Truc Sphérique won a 30-year rental lease of the synagogue from its owner, the local Jewish community, for a symbolic sum with its €1 million project to turn the synagogue into a kind of art gallery commonly referred to as a kunsthalle. After the two-year reconstruction is completed, the synagogue will provide space for exhibitions, concerts and other cultural events.
“We are not returning this monument to its original state,” the architect Martin Jančok said earlier this year, as quoted by the SITA newswire. They are instead adapting the space to serve its new function. Truc Sphérique is cooperating with the regional monuments board in Žilina and other experts on the reconstruction.
So far they have removed all the elements that had been added to the building after it ceased being used as a synagogue. As a result it is again possible to see the 17-metre high dome.
The project has already received the 2013 Bauwelt Advancement Award. Representatives of Truc Sphérique will receive the award, along with €5,000, from German magazine Bauwelt at a ceremony in Munich on January 15, Marek Adamov, the initiator of the project to reconstruct the synagogue, told the TASR newswire.
“It is a surprise and an honour mostly for our colleagues – the architect Martin Jančok, all the designers, Magda Kvasnicová, Peter Szalay, Ivan Pilný and Ján Hromada, who have been working for months on research of the monument,” said Adamov, adding that the project was the result of their teamwork.
Completed in 1931, the Neolog synagogue in the historical centre of Žilina is one of the most important buildings in Slovakia to have been built in the modern style.
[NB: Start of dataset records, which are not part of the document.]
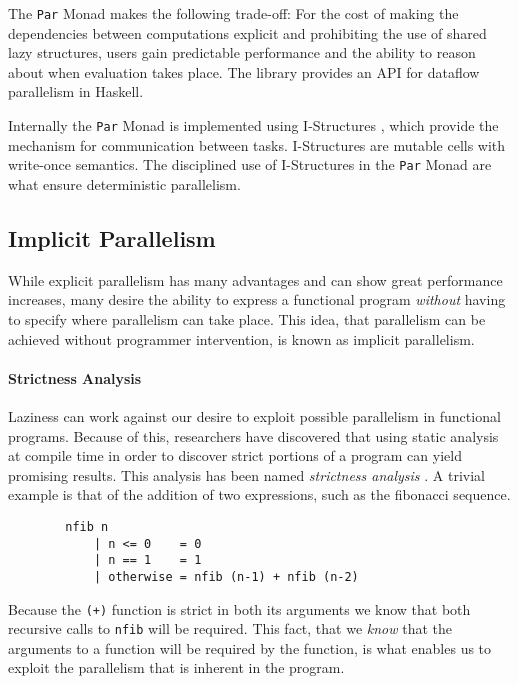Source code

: The \verb|Par| Monad makes the following trade-off: For the cost of making the
dependencies between computations explicit and prohibiting the use of shared
lazy structures, users gain predictable performance and the ability to reason
about when evaluation takes place. The library provides an API for dataflow
parallelism in Haskell.

Internally the \verb|Par| Monad is implemented using I-Structures
\citep{Arvind:IStructures}, which provide the mechanism for communication
between tasks. I-Structures are mutable cells with write-once semantics.
The disciplined use of I-Structures in the \verb|Par| Monad are what ensure
deterministic parallelism.



 \subsection{Implicit Parallelism}
   While explicit parallelism has many advantages and can show great performance
increases, many desire the ability to express a functional program
\emph{without} having to specify where parallelism can take place. This idea,
that parallelism can be achieved without programmer intervention, is known as
implicit parallelism.

  \paragraph{Strictness Analysis}
    Laziness can work against our desire to exploit possible parallelism in
functional programs. Because of this, researchers have discovered that using
static analysis at compile time in order to discover strict portions of a
program can yield promising results. This analysis has been named
\emph{strictness analysis} \citep{ritabook, SPJ:PIFPL}. A trivial example is that
of the addition of two expressions, such as the fibonacci sequence.

\begin{verbatim}
        nfib n
            | n <= 0    = 0
            | n == 1    = 1
            | otherwise = nfib (n-1) + nfib (n-2)
\end{verbatim}

Because the \verb=(+)= function is strict in both its arguments we know that
both recursive calls to \verb=nfib= will be required. This fact, that we
\emph{know} that the arguments to a function will be required by the function,
is what enables us to exploit the parallelism that is inherent in the program.


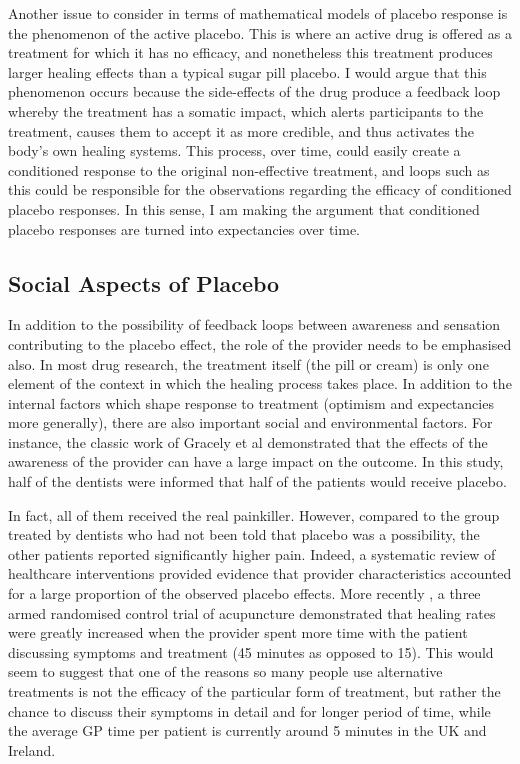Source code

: Another issue to consider in terms of mathematical models of placebo response is the phenomenon of the active placebo. This is where an active drug is offered as a treatment for which it has no efficacy, and nonetheless this treatment produces larger healing effects than a typical sugar pill placebo. I would argue that this phenomenon occurs because the side-effects of the drug produce  a feedback loop whereby the treatment has a somatic impact, which alerts participants to the treatment, causes them to accept it as more credible, and thus activates the body's own healing systems. This process, over time, could easily create a conditioned response to the original non-effective treatment, and loops such as this could be responsible for the observations regarding the efficacy of conditioned placebo responses. In this sense, I am making the argument that conditioned placebo responses are turned into expectancies over time.   


\subsection{Social Aspects of Placebo}

In addition to the possibility of feedback loops between awareness and sensation contributing to the placebo effect, the role of the provider needs to be emphasised also. In most drug research, the treatment itself (the pill or cream) is only one element of the context in which the healing process takes place. In addition to the internal factors which shape response to treatment (optimism and expectancies more generally), there are also important social and environmental factors. For instance, the classic work of Gracely et al \cite{Gracely1985} demonstrated that the effects of the awareness of the provider can have a large impact on the outcome. In this study, half of the dentists were informed that half of the patients would receive placebo. 

In fact, all of them received the real painkiller. However, compared to the group treated by dentists who had not been told that placebo was a possibility, the other patients reported significantly higher pain. Indeed, a systematic review of healthcare interventions \cite{diblasi2001} provided evidence that provider characteristics accounted for a large proportion of the observed placebo effects. More recently \cite{Kaptchuk2008}, a three armed randomised control trial of acupuncture demonstrated that healing rates were greatly increased when the provider spent more time with the patient discussing symptoms and treatment (45 minutes as opposed to 15). This would seem to suggest that one of the reasons so many people use alternative treatments is not the efficacy of the particular form of treatment, but rather the chance to discuss their symptoms in detail and for longer period of time, while the average GP time per patient is currently around 5 minutes in the UK and Ireland. 


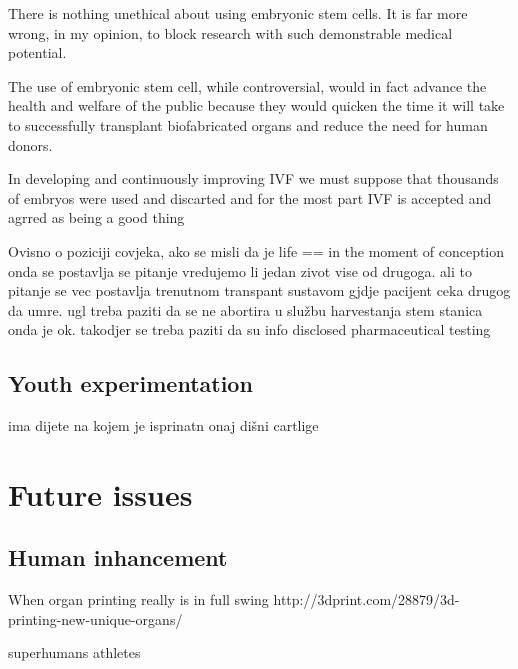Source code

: \documentclass[12pt]{article} %
\begin{document}
There is nothing unethical about using embryonic stem cells. It is far more wrong, in my opinion, to block research with such demonstrable medical potential.

The use of embryonic stem cell, while controversial, would in fact advance the health and welfare of the public because they would quicken the time it will take to successfully transplant biofabricated organs and reduce the need for human donors.



In developing and continuously improving IVF we must suppose that thousands of embryos were used and discarted
 and for the most part IVF is accepted and agrred as being a good thing


Ovisno o poziciji covjeka, ako se misli da je life == in the moment of conception onda se postavlja se pitanje vredujemo li jedan zivot vise od drugoga. ali 
to pitanje se vec postavlja trenutnom transpant sustavom gjdje pacijent ceka drugog da umre. 
ugl treba paziti da se ne abortira u službu harvestanja stem stanica onda je ok.
takodjer se treba paziti da su info disclosed
pharmaceutical testing 

\subsection{Youth experimentation} %
ima dijete na kojem je isprinatn onaj dišni cartlige


\newpage 


\section{Future issues} %

\subsection{Human inhancement} %
When organ printing really is in full swing
http://3dprint.com/28879/3d-printing-new-unique-organs/

superhumans
athletes

\end{document}
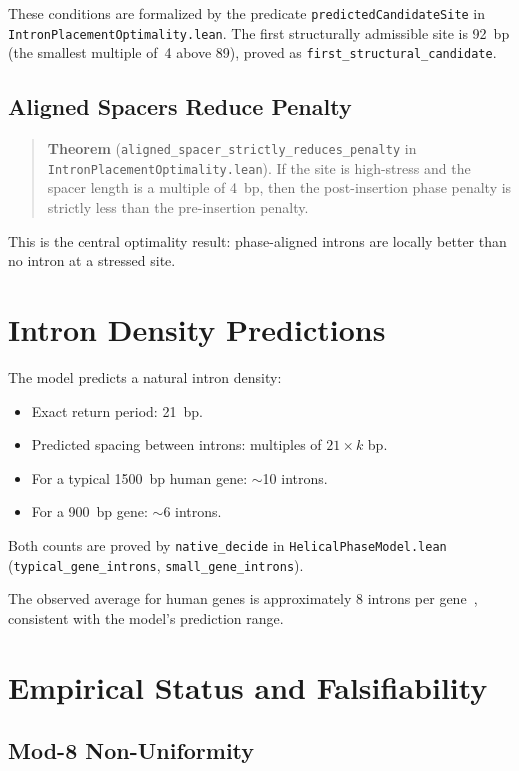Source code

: \documentclass[11pt,twocolumn]{article}
\begin{document}
These conditions are formalized by the predicate
\texttt{predictedCandidateSite} in \texttt{IntronPlacementOptimality.lean}.
The first structurally admissible site is 92~bp (the smallest multiple
of~4 above 89), proved as \texttt{first\_structural\_candidate}.

\subsection{Aligned Spacers Reduce Penalty}

\begin{quote}
\textbf{Theorem}
(\texttt{aligned\_spacer\_strictly\_reduces\_penalty} in
\texttt{IntronPlacementOptimality.lean}). If the site is
high-stress and the spacer length is a multiple of 4~bp, then the
post-insertion phase penalty is strictly less than the pre-insertion
penalty.
\end{quote}

This is the central optimality result: phase-aligned introns are locally
better than no intron at a stressed site.

\section{Intron Density Predictions}

The model predicts a natural intron density:
\begin{itemize}
\item Exact return period: 21~bp.
\item Predicted spacing between introns: multiples of $21 \times k$ bp.
\item For a typical 1500~bp human gene: $\sim$10 introns.
\item For a 900~bp gene: $\sim$6 introns.
\end{itemize}
Both counts are proved by \texttt{native\_decide} in
\texttt{HelicalPhaseModel.lean} (\texttt{typical\_gene\_introns},
\texttt{small\_gene\_introns}).

The observed average for human genes is approximately 8 introns per
gene~\cite{Sakharkar2004}, consistent with the model's prediction range.

\section{Empirical Status and Falsifiability}

\subsection{Mod-8 Non-Uniformity}
\end{document}
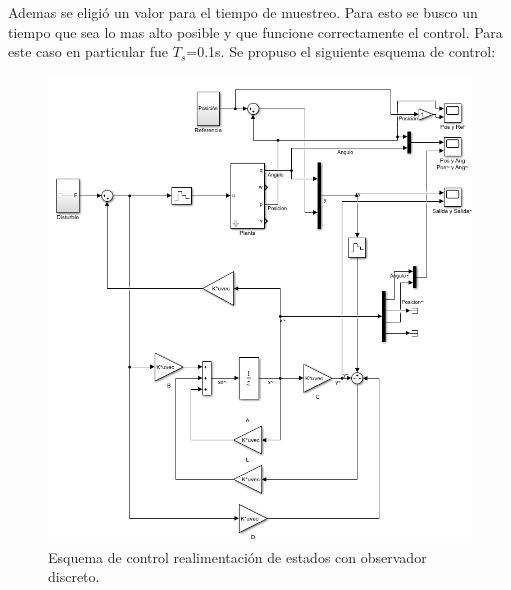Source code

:Ademas se eligi\'o un valor para el tiempo de muestreo. Para esto se busco un tiempo que sea lo mas alto posible y que funcione correctamente el control. Para este caso en particular fue $T_s$=0.1s.
Se propuso el siguiente esquema de control:
\begin{figure}[H]
	\centering
	\includegraphics[width=1\linewidth]{Imagenes/Esquema_general_obs_disc.png}
	\caption{Esquema de control realimentación de estados con observador discreto.}
	\label{esqdisctobs}
\end{figure}

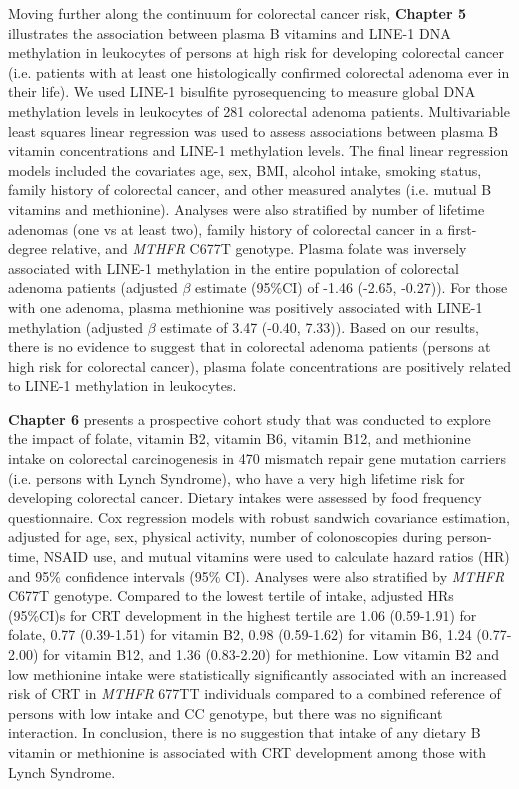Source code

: \noindent Moving further along the continuum for colorectal cancer risk, \textbf{Chapter 5} illustrates the association between plasma B vitamins and LINE-1 DNA methylation in leukocytes of persons at high risk for developing colorectal cancer (i.e. patients with at least one histologically confirmed colorectal adenoma ever in their life). We used LINE-1 bisulfite pyrosequencing to measure global DNA methylation levels in leukocytes of 281 colorectal adenoma patients. Multivariable least squares linear regression was used to assess associations between plasma B vitamin concentrations and LINE-1 methylation levels. The final linear regression models included the covariates age, sex, BMI, alcohol intake, smoking status, family history of colorectal cancer, and other measured analytes (i.e. mutual B vitamins and methionine). Analyses were also stratified by number of lifetime adenomas (one vs at least two), family history of colorectal cancer in a first-degree relative, and \emph{MTHFR} C677T genotype. Plasma folate was inversely associated with LINE-1 methylation in the entire population of colorectal adenoma patients (adjusted $\beta$ estimate (95\%CI) of -1.46 (-2.65, -0.27)). For those with one adenoma, plasma methionine was positively associated with LINE-1 methylation (adjusted $\beta$ estimate of 3.47 (-0.40, 7.33)). Based on our results, there is no evidence to suggest that in colorectal adenoma patients (persons at high risk for colorectal cancer), plasma folate concentrations are positively related to LINE-1 methylation in leukocytes.

\noindent \textbf{Chapter 6} presents a prospective cohort study that was conducted to explore the impact of folate, vitamin B2, vitamin B6, vitamin B12, and methionine intake on colorectal carcinogenesis in 470 mismatch repair gene mutation carriers (i.e. persons with Lynch Syndrome), who have a very high lifetime risk for developing colorectal cancer. Dietary intakes were assessed by food frequency questionnaire. Cox regression models with robust sandwich covariance estimation, adjusted for age, sex, physical activity, number of colonoscopies during person-time, NSAID use, and mutual vitamins were used to calculate hazard ratios (HR) and 95\% confidence intervals (95\% CI). Analyses were also stratified by \emph{MTHFR} C677T genotype. Compared to the lowest tertile of intake, adjusted HRs (95\%CI)s for CRT development in the highest tertile are 1.06 (0.59-1.91) for folate, 0.77 (0.39-1.51) for vitamin B2, 0.98 (0.59-1.62) for vitamin B6, 1.24 (0.77-2.00) for vitamin B12, and 1.36 (0.83-2.20) for methionine. Low vitamin B2 and low methionine intake were statistically significantly associated with an increased risk of CRT in \emph{MTHFR} 677TT individuals compared to a combined reference of persons with low intake and CC genotype, but there was no significant interaction. In conclusion, there is no suggestion that intake of any dietary B vitamin or methionine is associated with CRT development among those with Lynch Syndrome.

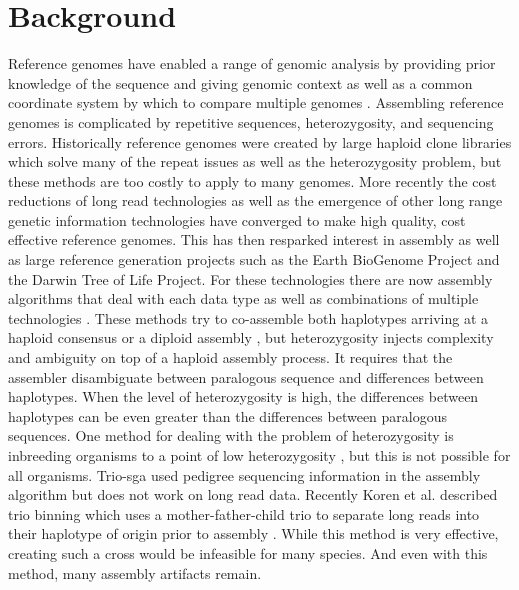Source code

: \section{Background}
Reference genomes have enabled a range of genomic analysis by providing prior knowledge of the sequence 
and giving genomic context as well as a common coordinate system by which to compare multiple genomes \cite{1000genomes} \cite{GRCh38}.
Assembling reference genomes is complicated by repetitive sequences, heterozygosity, and sequencing errors. 
Historically reference genomes were created by large haploid clone libraries \cite{human} 
which solve many of the repeat issues as well as the heterozygosity problem, but these methods are too costly to 
apply to many genomes. More recently the cost reductions of long read technologies \cite{pacbio} \cite{oxford} 
as well as the emergence of other long range genetic information technologies \cite{10xlinked} \cite{HiC} \cite{bionano} 
have converged to make high quality, cost effective reference genomes. This has then resparked interest in assembly 
as well as large reference generation projects such as the Earth BioGenome Project \cite{EBGP} and the Darwin Tree of Life Project.
For these technologies there are now assembly algorithms that deal with each data type \cite{falcon} \cite{supernova} \cite{bionano_assembly} 
as well as combinations of multiple technologies \cite{genemyers} \cite{hybrid10x} \cite{aedes}. 
 These methods try to co-assemble both haplotypes arriving at a haploid consensus \cite{watchtower} \cite{canu} 
 or a diploid assembly \cite{falconPHASE} \cite{supernova}, but heterozygosity injects complexity and ambiguity on top of a haploid assembly process.
 It requires that the assembler disambiguate between paralogous sequence and differences between haplotypes. When 
 the level of heterozygosity is high, the differences between haplotypes can be even greater than the differences between paralogous 
 sequences. One method for dealing with the problem of heterozygosity is inbreeding organisms to a point of low heterozygosity \cite{drosophila}, 
but this is not possible for all organisms. Trio-sga used pedigree sequencing information in the assembly algorithm \cite{trio-sga} 
but does not work on long read data. Recently Koren et al. described trio binning which uses a mother-father-child trio to 
separate long reads into their haplotype of origin prior to assembly \cite{triobinning}. 
While this method is very effective, creating such a cross would be infeasible for many species. 
And even with this method, many assembly artifacts remain.



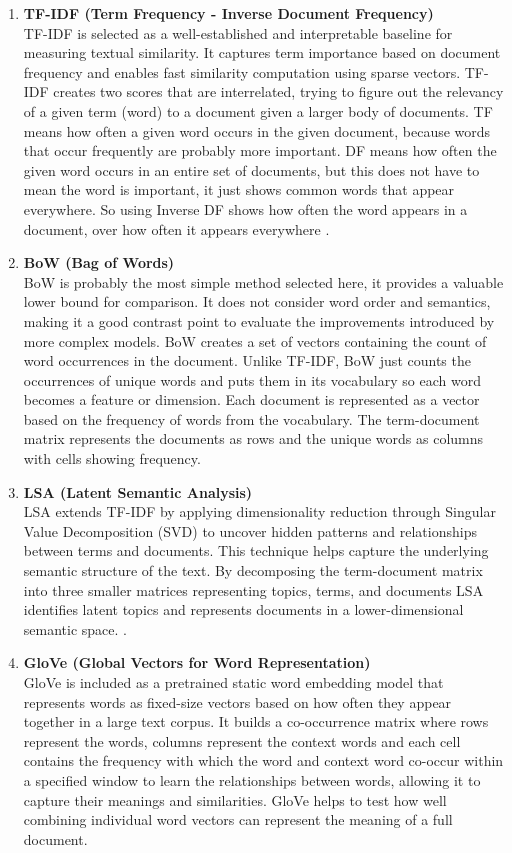 \documentclass[\myFontSize,a4paper,oneside,hidelinks]{article}
\begin{document}
\begin{enumerate}
\item \textbf{TF-IDF (Term Frequency - Inverse Document Frequency)}\\
TF-IDF is selected as a well-established and interpretable baseline for measuring textual similarity. It captures term importance based on document frequency and enables fast similarity computation using sparse vectors.
TF-IDF creates two scores that are interrelated, trying to figure out the relevancy of a given term (word) to a document given a larger body of documents. TF means how often a given word occurs in the given document, because words that occur frequently are probably more important. DF means how often the given word occurs in an entire set of documents, but this does not have to mean the word is important, it just shows common words that appear everywhere. So using Inverse DF shows how often the word appears in a document, over how often it appears everywhere \cite{pub.1022525812}.


\item \textbf{BoW (Bag of Words)}\\
BoW is probably the most simple method selected here, it provides a valuable lower bound for comparison. It does not consider word order and semantics, making it a good contrast point to evaluate the improvements introduced by more complex models.
BoW creates a set of vectors containing the count of word occurrences in the document. Unlike TF-IDF, BoW just counts the occurrences of unique words and puts them in its vocabulary so each word becomes a feature or dimension. Each document is represented as a vector based on the frequency of words from the vocabulary. The term-document matrix represents the documents as rows and the unique words as columns with cells showing frequency.
 

\item \textbf{LSA (Latent Semantic Analysis)}\\
LSA extends TF-IDF by applying dimensionality reduction through Singular Value Decomposition (SVD) to uncover hidden patterns and relationships between terms and documents. This technique helps capture the underlying semantic structure of the text. By decomposing the term-document matrix into three smaller matrices representing topics, terms, and documents LSA identifies latent topics and represents documents in a lower-dimensional semantic space. \cite{Bergamaschi2015247}.


\item \textbf{GloVe (Global Vectors for Word Representation)}\\
GloVe is included as a pretrained static word embedding model that represents words as fixed-size vectors based on how often they appear together in a large text corpus. It builds a co-occurrence matrix where rows represent the words, columns represent the context words and each cell contains the frequency with which the word and context word co-occur within a specified window to learn the relationships between words, allowing it to capture their meanings and similarities. GloVe helps to test how well combining individual word vectors can represent the meaning of a full document.



\end{enumerate}
\end{document}
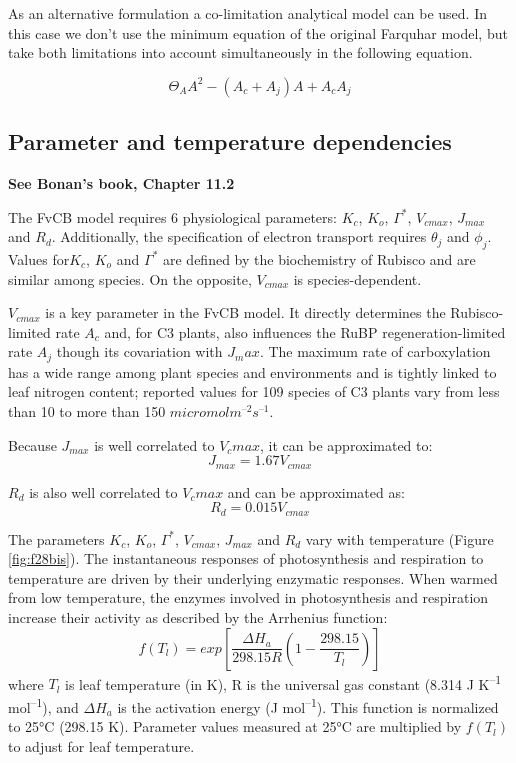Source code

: \documentclass[12pt,oneside]{book}
\begin{document}
As an alternative formulation a co-limitation analytical model can be
used. In this case we don't use the minimum equation of the original
Farquhar model, but take both limitations into account simultaneously in
the following equation.

\[
\Theta_{A}A^2-(A_c+A_j)A+A_cA_j
\]

\subsection{Parameter and temperature
dependencies}\label{parameter-and-temperature-dependencies}

\textbf{See Bonan's book, Chapter 11.2}

The FvCB model requires 6 physiological parameters: \(K_c\), \(K_o\),
\(\Gamma^*\), \(V_{cmax}\), \(J_{max}\) and \(R_d\). Additionally, the
specification of electron transport requires \(\theta_j\) and
\(\phi_j\). Values for\(K_c\), \(K_o\) and \(\Gamma^*\) are defined by
the biochemistry of Rubisco and are similar among species. On the
opposite, \(V_{cmax}\) is species-dependent.

\(V_{cmax}\) is a key parameter in the FvCB model. It directly
determines the Rubisco-limited rate \(A_c\) and, for C3 plants, also
influences the RuBP regeneration-limited rate \(A_j\) though its
covariation with \(J_max\). The maximum rate of carboxylation has a wide
range among plant species and environments and is tightly linked to leaf
nitrogen content; reported values for 109 species of C3 plants vary from
less than 10 to more than 150 \(micromol m^{–2} s^{–1}\).

Because \(J_{max}\) is well correlated to \(V_cmax\), it can be
approximated to: \[
J_{max} = 1.67V_{cmax}
\]

\(R_d\) is also well correlated to \(V_cmax\) and can be approximated
as: \[
R_d=0.015V_{cmax}
\]

The parameters \(K_c\), \(K_o\), \(\Gamma^*\), \(V_{cmax}\), \(J_{max}\)
and \(R_d\) vary with temperature (Figure \ref{fig:f28bis}). The
instantaneous responses of photosynthesis and respiration to temperature
are driven by their underlying enzymatic responses. When warmed from low
temperature, the enzymes involved in photosynthesis and respiration
increase their activity as described by the Arrhenius function: \[
f(T_l)=exp\left[\frac{\Delta H_a}{298.15R}(1-\frac{298.15}{T_l})\right]
\] where \(T_l\) is leaf temperature (in K), R is the universal gas
constant (8.314 J K\textsuperscript{--1} mol\textsuperscript{--1}), and
\(\Delta H_a\) is the activation energy (J mol\textsuperscript{--1}).
This function is normalized to 25°C (298.15 K). Parameter values
measured at 25°C are multiplied by \(f(T_l)\) to adjust for leaf
temperature.
\end{document}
It stands on the spot of the town’s original synagogue, built in 1881. It is the only work in Slovakia designed by architect Peter Behrens, some of whose students, like Le Corbusier, Walter Gropius and Ludwig Mies van der Rohe, became famous architects in their own right. It served the local Jewish community for less than two decades, after which it housed a university, a concert and theatre hall and a cinema. Since 1963 it has been a national cultural monument and there are indications that it might be added to the UNESCO heritage list.